Rendered images with source text
□ □ □ □ □
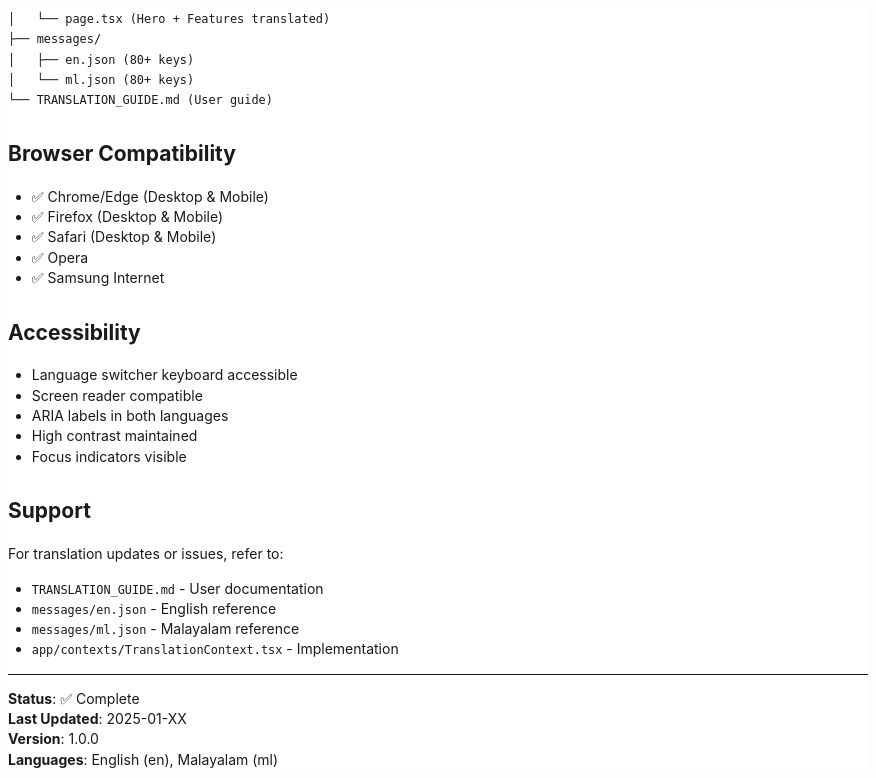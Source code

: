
 ```
│   └── page.tsx (Hero + Features translated)
├── messages/
│   ├── en.json (80+ keys)
│   └── ml.json (80+ keys)
└── TRANSLATION_GUIDE.md (User guide)
```

## Browser Compatibility

- ✅ Chrome/Edge (Desktop & Mobile)
- ✅ Firefox (Desktop & Mobile)
- ✅ Safari (Desktop & Mobile)
- ✅ Opera
- ✅ Samsung Internet

## Accessibility

- Language switcher keyboard accessible
- Screen reader compatible
- ARIA labels in both languages
- High contrast maintained
- Focus indicators visible

## Support

For translation updates or issues, refer to:

- `TRANSLATION_GUIDE.md` - User documentation
- `messages/en.json` - English reference
- `messages/ml.json` - Malayalam reference
- `app/contexts/TranslationContext.tsx` - Implementation

---

**Status**: ✅ Complete  
**Last Updated**: 2025-01-XX  
**Version**: 1.0.0  
**Languages**: English (en), Malayalam (ml)
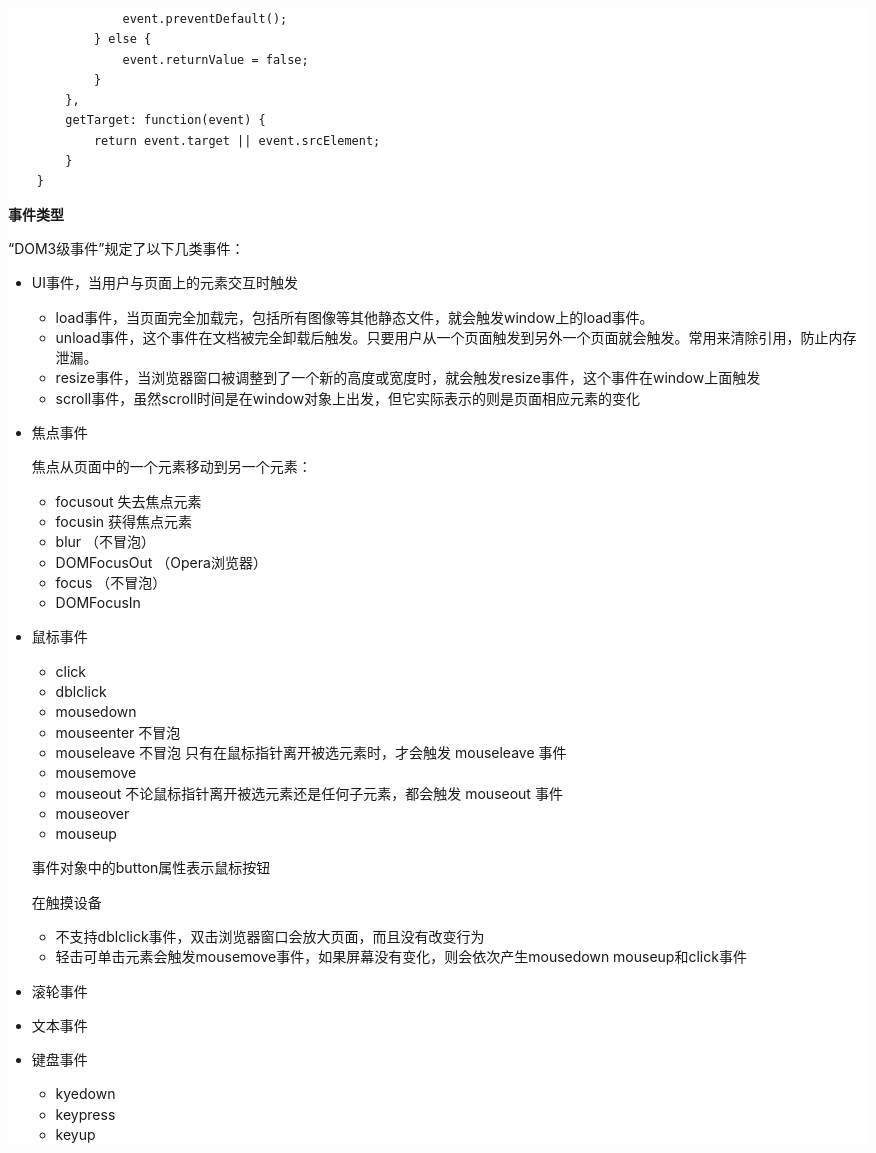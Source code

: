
```
                event.preventDefault();
            } else {
                event.returnValue = false;
            }
        },
        getTarget: function(event) {
            return event.target || event.srcElement;
        }
    }
```
**事件类型**

“DOM3级事件”规定了以下几类事件：

* UI事件，当用户与页面上的元素交互时触发
    
    * load事件，当页面完全加载完，包括所有图像等其他静态文件，就会触发window上的load事件。
    * unload事件，这个事件在文档被完全卸载后触发。只要用户从一个页面触发到另外一个页面就会触发。常用来清除引用，防止内存泄漏。
    * resize事件，当浏览器窗口被调整到了一个新的高度或宽度时，就会触发resize事件，这个事件在window上面触发
    * scroll事件，虽然scroll时间是在window对象上出发，但它实际表示的则是页面相应元素的变化
    
* 焦点事件
    
    焦点从页面中的一个元素移动到另一个元素：
        
    * focusout 失去焦点元素
    * focusin 获得焦点元素
    * blur  （不冒泡）
    * DOMFocusOut （Opera浏览器）
    * focus （不冒泡）
    * DOMFocusIn

* 鼠标事件
    
    * click
    * dblclick
    * mousedown
    * mouseenter 不冒泡
    * mouseleave 不冒泡 只有在鼠标指针离开被选元素时，才会触发 mouseleave 事件
    * mousemove
    * mouseout 不论鼠标指针离开被选元素还是任何子元素，都会触发 mouseout 事件
    * mouseover
    * mouseup
    
    事件对象中的button属性表示鼠标按钮
    
    在触摸设备
    
    * 不支持dblclick事件，双击浏览器窗口会放大页面，而且没有改变行为
    * 轻击可单击元素会触发mousemove事件，如果屏幕没有变化，则会依次产生mousedown mouseup和click事件

* 滚轮事件
* 文本事件
* 键盘事件

    * kyedown
    * keypress
    * keyup
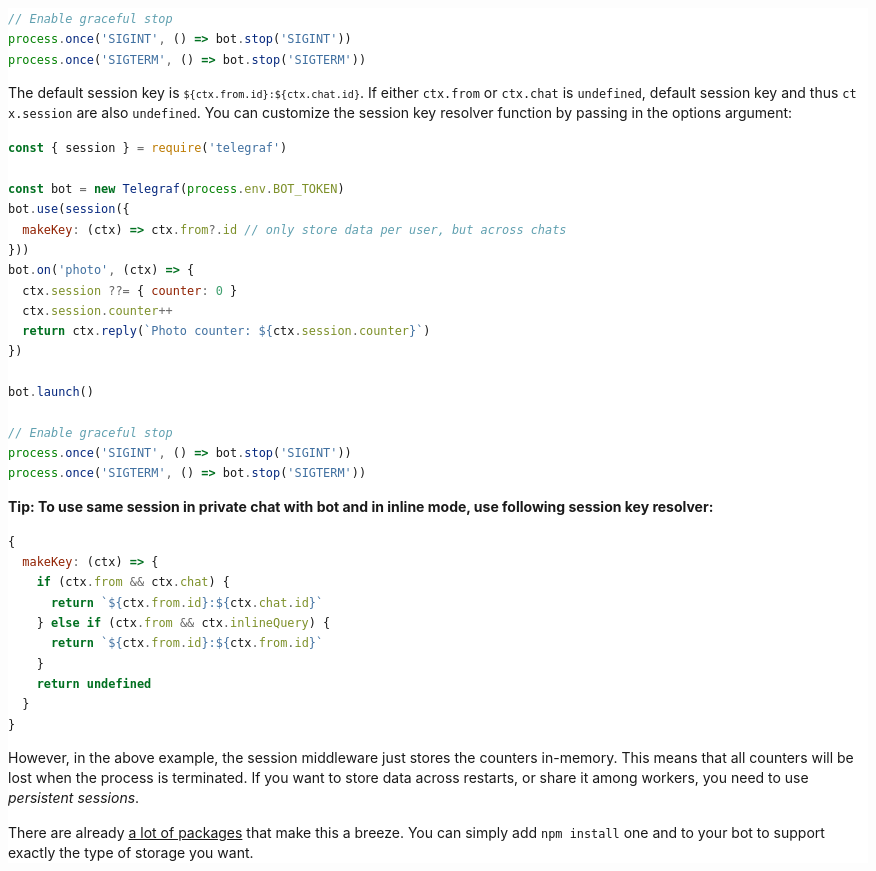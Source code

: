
```js
// Enable graceful stop
process.once('SIGINT', () => bot.stop('SIGINT'))
process.once('SIGTERM', () => bot.stop('SIGTERM'))
```

The default session key is <code>`${ctx.from.id}:${ctx.chat.id}`</code>.
If either `ctx.from` or `ctx.chat` is `undefined`, default session key and thus `ctx.session` are also `undefined`.
You can customize the session key resolver function by passing in the options argument:

```js
const { session } = require('telegraf')

const bot = new Telegraf(process.env.BOT_TOKEN)
bot.use(session({
  makeKey: (ctx) => ctx.from?.id // only store data per user, but across chats
}))
bot.on('photo', (ctx) => {
  ctx.session ??= { counter: 0 }
  ctx.session.counter++
  return ctx.reply(`Photo counter: ${ctx.session.counter}`)
})

bot.launch()

// Enable graceful stop
process.once('SIGINT', () => bot.stop('SIGINT'))
process.once('SIGTERM', () => bot.stop('SIGTERM'))
```

**Tip: To use same session in private chat with bot and in inline mode, use following session key resolver:**

```js
{
  makeKey: (ctx) => {
    if (ctx.from && ctx.chat) {
      return `${ctx.from.id}:${ctx.chat.id}`
    } else if (ctx.from && ctx.inlineQuery) {
      return `${ctx.from.id}:${ctx.from.id}`
    }
    return undefined
  }
}
```

However, in the above example, the session middleware just stores the counters in-memory.
This means that all counters will be lost when the process is terminated.
If you want to store data across restarts, or share it among workers, you need to use *persistent sessions*.

There are already [a lot of packages](https://www.npmjs.com/search?q=telegraf-session) that make this a breeze.
You can simply add `npm install` one and to your bot to support exactly the type of storage you want.
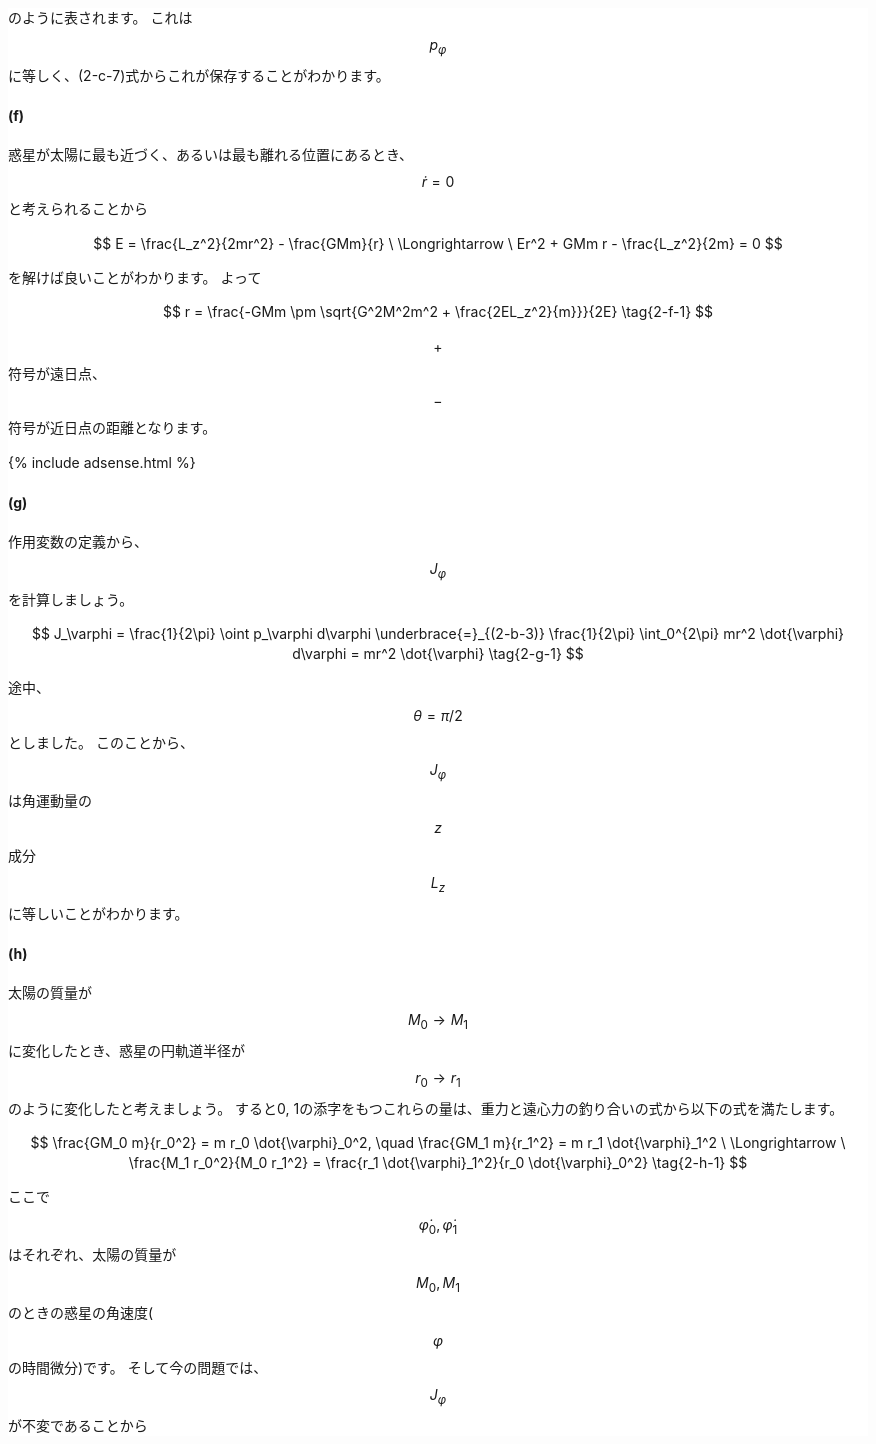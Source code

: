 のように表されます。
これは$$p_\varphi$$に等しく、(2-c-7)式からこれが保存することがわかります。

#### (f)

惑星が太陽に最も近づく、あるいは最も離れる位置にあるとき、$$\dot{r} = 0$$と考えられることから

$$
E 
= \frac{L_z^2}{2mr^2} - \frac{GMm}{r} \ \Longrightarrow \ 
Er^2 + GMm r - \frac{L_z^2}{2m}
= 0
$$

を解けば良いことがわかります。
よって

$$
r 
= \frac{-GMm \pm \sqrt{G^2M^2m^2 + \frac{2EL_z^2}{m}}}{2E} \tag{2-f-1}
$$

$$+$$符号が遠日点、$$-$$符号が近日点の距離となります。

{% include adsense.html %} 

#### (g)

作用変数の定義から、$$J_\varphi$$を計算しましょう。

$$
J_\varphi 
= \frac{1}{2\pi} \oint p_\varphi d\varphi 
\underbrace{=}_{(2-b-3)} \frac{1}{2\pi} \int_0^{2\pi} mr^2 \dot{\varphi} d\varphi 
= mr^2 \dot{\varphi} \tag{2-g-1} 
$$

途中、$$\theta = \pi/2$$としました。
このことから、$$J_\varphi$$は角運動量の$$z$$成分$$L_z$$に等しいことがわかります。

#### (h)

太陽の質量が$$M_0 \rightarrow M_1$$に変化したとき、惑星の円軌道半径が$$r_0 \rightarrow r_1$$のように変化したと考えましょう。
すると0, 1の添字をもつこれらの量は、重力と遠心力の釣り合いの式から以下の式を満たします。

$$
\frac{GM_0 m}{r_0^2} 
= m r_0 \dot{\varphi}_0^2, \quad 
\frac{GM_1 m}{r_1^2} 
= m r_1 \dot{\varphi}_1^2 \ \Longrightarrow \ 
\frac{M_1 r_0^2}{M_0 r_1^2} 
= \frac{r_1 \dot{\varphi}_1^2}{r_0 \dot{\varphi}_0^2} \tag{2-h-1}
$$

ここで$$\dot{\varphi}_0, \dot{\varphi}_1$$はそれぞれ、太陽の質量が$$M_0, M_1$$のときの惑星の角速度($$\varphi$$の時間微分)です。
そして今の問題では、$$J_\varphi$$が不変であることから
□ □ □ □ □
_Brief_. Return the data word for word without its pictures.

_Exercise response_.
Source code

:
 ```
│   └── page.tsx (Hero + Features translated)
├── messages/
│   ├── en.json (80+ keys)
│   └── ml.json (80+ keys)
└── TRANSLATION_GUIDE.md (User guide)
```

## Browser Compatibility

- ✅ Chrome/Edge (Desktop & Mobile)
- ✅ Firefox (Desktop & Mobile)
- ✅ Safari (Desktop & Mobile)
- ✅ Opera
- ✅ Samsung Internet

## Accessibility

- Language switcher keyboard accessible
- Screen reader compatible
- ARIA labels in both languages
- High contrast maintained
- Focus indicators visible

## Support

For translation updates or issues, refer to:

- `TRANSLATION_GUIDE.md` - User documentation
- `messages/en.json` - English reference
- `messages/ml.json` - Malayalam reference
- `app/contexts/TranslationContext.tsx` - Implementation

---

**Status**: ✅ Complete  
**Last Updated**: 2025-01-XX  
**Version**: 1.0.0  
**Languages**: English (en), Malayalam (ml)
Source code

:
```
                event.preventDefault();
            } else {
                event.returnValue = false;
            }
        },
        getTarget: function(event) {
            return event.target || event.srcElement;
        }
    }
```
**事件类型**

“DOM3级事件”规定了以下几类事件：

* UI事件，当用户与页面上的元素交互时触发
    
    * load事件，当页面完全加载完，包括所有图像等其他静态文件，就会触发window上的load事件。
    * unload事件，这个事件在文档被完全卸载后触发。只要用户从一个页面触发到另外一个页面就会触发。常用来清除引用，防止内存泄漏。
    * resize事件，当浏览器窗口被调整到了一个新的高度或宽度时，就会触发resize事件，这个事件在window上面触发
    * scroll事件，虽然scroll时间是在window对象上出发，但它实际表示的则是页面相应元素的变化
    
* 焦点事件
    
    焦点从页面中的一个元素移动到另一个元素：
        
    * focusout 失去焦点元素
    * focusin 获得焦点元素
    * blur  （不冒泡）
    * DOMFocusOut （Opera浏览器）
    * focus （不冒泡）
    * DOMFocusIn

* 鼠标事件
    
    * click
    * dblclick
    * mousedown
    * mouseenter 不冒泡
    * mouseleave 不冒泡 只有在鼠标指针离开被选元素时，才会触发 mouseleave 事件
    * mousemove
    * mouseout 不论鼠标指针离开被选元素还是任何子元素，都会触发 mouseout 事件
    * mouseover
    * mouseup
    
    事件对象中的button属性表示鼠标按钮
    
    在触摸设备
    
    * 不支持dblclick事件，双击浏览器窗口会放大页面，而且没有改变行为
    * 轻击可单击元素会触发mousemove事件，如果屏幕没有变化，则会依次产生mousedown mouseup和click事件

* 滚轮事件
* 文本事件
* 键盘事件

    * kyedown
    * keypress
    * keyup
Source code

:
```js
// Enable graceful stop
process.once('SIGINT', () => bot.stop('SIGINT'))
process.once('SIGTERM', () => bot.stop('SIGTERM'))
```

The default session key is <code>`${ctx.from.id}:${ctx.chat.id}`</code>.
If either `ctx.from` or `ctx.chat` is `undefined`, default session key and thus `ctx.session` are also `undefined`.
You can customize the session key resolver function by passing in the options argument:

```js
const { session } = require('telegraf')

const bot = new Telegraf(process.env.BOT_TOKEN)
bot.use(session({
  makeKey: (ctx) => ctx.from?.id // only store data per user, but across chats
}))
bot.on('photo', (ctx) => {
  ctx.session ??= { counter: 0 }
  ctx.session.counter++
  return ctx.reply(`Photo counter: ${ctx.session.counter}`)
})

bot.launch()

// Enable graceful stop
process.once('SIGINT', () => bot.stop('SIGINT'))
process.once('SIGTERM', () => bot.stop('SIGTERM'))
```

**Tip: To use same session in private chat with bot and in inline mode, use following session key resolver:**

```js
{
  makeKey: (ctx) => {
    if (ctx.from && ctx.chat) {
      return `${ctx.from.id}:${ctx.chat.id}`
    } else if (ctx.from && ctx.inlineQuery) {
      return `${ctx.from.id}:${ctx.from.id}`
    }
    return undefined
  }
}
```

However, in the above example, the session middleware just stores the counters in-memory.
This means that all counters will be lost when the process is terminated.
If you want to store data across restarts, or share it among workers, you need to use *persistent sessions*.

There are already [a lot of packages](https://www.npmjs.com/search?q=telegraf-session) that make this a breeze.
You can simply add `npm install` one and to your bot to support exactly the type of storage you want.
Source code

: のように表されます。
これは$$p_\varphi$$に等しく、(2-c-7)式からこれが保存することがわかります。

#### (f)

惑星が太陽に最も近づく、あるいは最も離れる位置にあるとき、$$\dot{r} = 0$$と考えられることから

$$
E 
= \frac{L_z^2}{2mr^2} - \frac{GMm}{r} \ \Longrightarrow \ 
Er^2 + GMm r - \frac{L_z^2}{2m}
= 0
$$

を解けば良いことがわかります。
よって

$$
r 
= \frac{-GMm \pm \sqrt{G^2M^2m^2 + \frac{2EL_z^2}{m}}}{2E} \tag{2-f-1}
$$

$$+$$符号が遠日点、$$-$$符号が近日点の距離となります。

{% include adsense.html %} 

#### (g)

作用変数の定義から、$$J_\varphi$$を計算しましょう。

$$
J_\varphi 
= \frac{1}{2\pi} \oint p_\varphi d\varphi 
\underbrace{=}_{(2-b-3)} \frac{1}{2\pi} \int_0^{2\pi} mr^2 \dot{\varphi} d\varphi 
= mr^2 \dot{\varphi} \tag{2-g-1} 
$$

途中、$$\theta = \pi/2$$としました。
このことから、$$J_\varphi$$は角運動量の$$z$$成分$$L_z$$に等しいことがわかります。

#### (h)

太陽の質量が$$M_0 \rightarrow M_1$$に変化したとき、惑星の円軌道半径が$$r_0 \rightarrow r_1$$のように変化したと考えましょう。
すると0, 1の添字をもつこれらの量は、重力と遠心力の釣り合いの式から以下の式を満たします。

$$
\frac{GM_0 m}{r_0^2} 
= m r_0 \dot{\varphi}_0^2, \quad 
\frac{GM_1 m}{r_1^2} 
= m r_1 \dot{\varphi}_1^2 \ \Longrightarrow \ 
\frac{M_1 r_0^2}{M_0 r_1^2} 
= \frac{r_1 \dot{\varphi}_1^2}{r_0 \dot{\varphi}_0^2} \tag{2-h-1}
$$

ここで$$\dot{\varphi}_0, \dot{\varphi}_1$$はそれぞれ、太陽の質量が$$M_0, M_1$$のときの惑星の角速度($$\varphi$$の時間微分)です。
そして今の問題では、$$J_\varphi$$が不変であることから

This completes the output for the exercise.